Per la prima volta l'internazionalizzazione di chi insegna è stata esaminata dal punto di vista dei docenti anziché degli studenti, intervistando 480 insegnanti e 63 dirigenti delle scuole secondarie di secondo grado rappresentative delle diverse aree geografiche.
Gli insegnanti si valutano e si bocciano. Un giudizio netto: non si sentono internazionali, sanno di conoscere poco l’inglese, ammettono di non avere le capacità per formare cittadini europei e di essere poco aperti a collaborare con le scuole di altri Paesi. Solo il 18% si può definire davvero un docente “global” con esperienze all’estero in passato o collaborazione con colleghi stranieri. I professori italiani preferiscono restare “local”. A denunciare questa situazione è la Fondazione Intercultura che stamattina ha presentato al ministero dell’Istruzione il settimo rapporto dell’Osservatorio nazionale sull’internazionalizzazione delle scuole.Per la prima volta il fenomeno è stato esaminato dal punto di vista dei docenti anziché degli studenti, intervistando 480 insegnanti e 63 dirigenti delle scuole secondarie di secondo grado rappresentative delle diverse aree geografiche. Lo scenario che emerge dalla ricerca è quello di un Paese dove la scuola non può ancora definirsi internazionale: secondo gli stessi docenti, il nostro sistema d’istruzione non merita la sufficienza piena su nessuno degli aspetti analizzati, dall’accoglienza degli studenti stranieri, alla collaborazione con scuole estere, al sostegno di programmi di mobilità studentesca. Non solo.

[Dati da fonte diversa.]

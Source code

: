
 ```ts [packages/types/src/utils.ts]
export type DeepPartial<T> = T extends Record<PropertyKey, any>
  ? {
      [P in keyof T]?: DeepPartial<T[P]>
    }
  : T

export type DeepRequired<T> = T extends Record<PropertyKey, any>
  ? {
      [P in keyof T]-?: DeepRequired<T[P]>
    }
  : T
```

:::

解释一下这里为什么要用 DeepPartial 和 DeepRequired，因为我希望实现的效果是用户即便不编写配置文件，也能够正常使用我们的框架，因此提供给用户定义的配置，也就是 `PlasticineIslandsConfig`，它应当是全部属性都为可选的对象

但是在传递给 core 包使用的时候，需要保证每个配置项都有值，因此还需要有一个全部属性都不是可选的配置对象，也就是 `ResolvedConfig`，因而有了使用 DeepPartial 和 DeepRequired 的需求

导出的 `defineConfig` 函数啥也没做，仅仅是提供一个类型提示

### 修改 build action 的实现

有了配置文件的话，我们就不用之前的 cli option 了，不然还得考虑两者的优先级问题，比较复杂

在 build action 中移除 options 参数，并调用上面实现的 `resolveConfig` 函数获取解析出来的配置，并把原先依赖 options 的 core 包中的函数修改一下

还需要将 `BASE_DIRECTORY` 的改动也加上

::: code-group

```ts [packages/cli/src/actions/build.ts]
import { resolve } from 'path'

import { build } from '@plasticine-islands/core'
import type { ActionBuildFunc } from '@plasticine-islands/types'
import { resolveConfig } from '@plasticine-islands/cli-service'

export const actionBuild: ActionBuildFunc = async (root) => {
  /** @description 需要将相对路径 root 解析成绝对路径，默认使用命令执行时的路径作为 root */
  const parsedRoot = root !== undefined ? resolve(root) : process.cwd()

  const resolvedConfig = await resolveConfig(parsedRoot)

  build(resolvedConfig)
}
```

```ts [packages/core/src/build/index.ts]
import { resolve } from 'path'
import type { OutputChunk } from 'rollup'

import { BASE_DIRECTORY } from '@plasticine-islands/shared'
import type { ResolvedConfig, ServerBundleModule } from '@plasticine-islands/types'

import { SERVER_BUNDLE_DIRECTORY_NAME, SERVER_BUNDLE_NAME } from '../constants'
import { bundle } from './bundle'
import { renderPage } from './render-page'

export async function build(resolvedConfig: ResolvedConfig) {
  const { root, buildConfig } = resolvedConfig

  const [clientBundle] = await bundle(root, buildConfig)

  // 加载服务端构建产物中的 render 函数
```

La bocciatura più eclatante è quella che riguarda le lingue: il 57% dei docenti valuta la propria conoscenza dell’inglese bassa o medio/bassa.
“Siamo di fronte – spiega il dossier presentato dalla Fondazione che da anni si occupa di favorire gli scambi all’estero di migliaia di studenti – ad una scuola generalmente restia al cambiamento e con un corpo docenti che non rileva l’opportunità di crescita professionale”. I dati emersi la dicono lunga: solo il 22% degli insegnanti intervistati ha seguito un percorso di formazione internazionale di breve durata (corsi di lingua etc) o scambi e gemellaggi. Anzi, il 60% non è mai stato all’estero per motivi professionali.
I nostri prof, nemmeno prima di salire in cattedra, erano uomini e donne aperti alle esperienze oltre confine: solo il 10% ha partecipato all’Erasmus e appena il 6% ha ottenuto un master o dottorato all’estero. Ci troviamo di fronte alla figura del docente “local”: 50enne, di ruolo, prevalentemente donna con oltre vent’anni di esperienza da insegnante. Caratteristiche che cambiano, a detta dei dati raccolti da Intercultura, anche il modo di fare lezione. I prof “global” si percepiscono più aggiornati e innovativi, maggiormente inclini a sperimentare metodi di insegnamenti alternativi. Resta molta strada da fare per rendere le nostre aule più internazionali: lo scorso anno scolastico le nostre scuole hanno attivato nel 58% dei casi qualche tipo di attività internazionale per gli studenti ma a fronte di questo dato emerge che è stato fatto poco o nulla per assicurare una pari formazione internazionale degli insegnanti. “La sfida che abbiamo – ha spiegato Roberto Ruffino, segretario generale della Fondazione – è quella di innescare un processo virtuoso per sostenere i docenti nella loro formazione internazionale. I dirigenti, grazie anche all’autonomia di cui godranno, avranno un ruolo fondamentale per questa evoluzione”.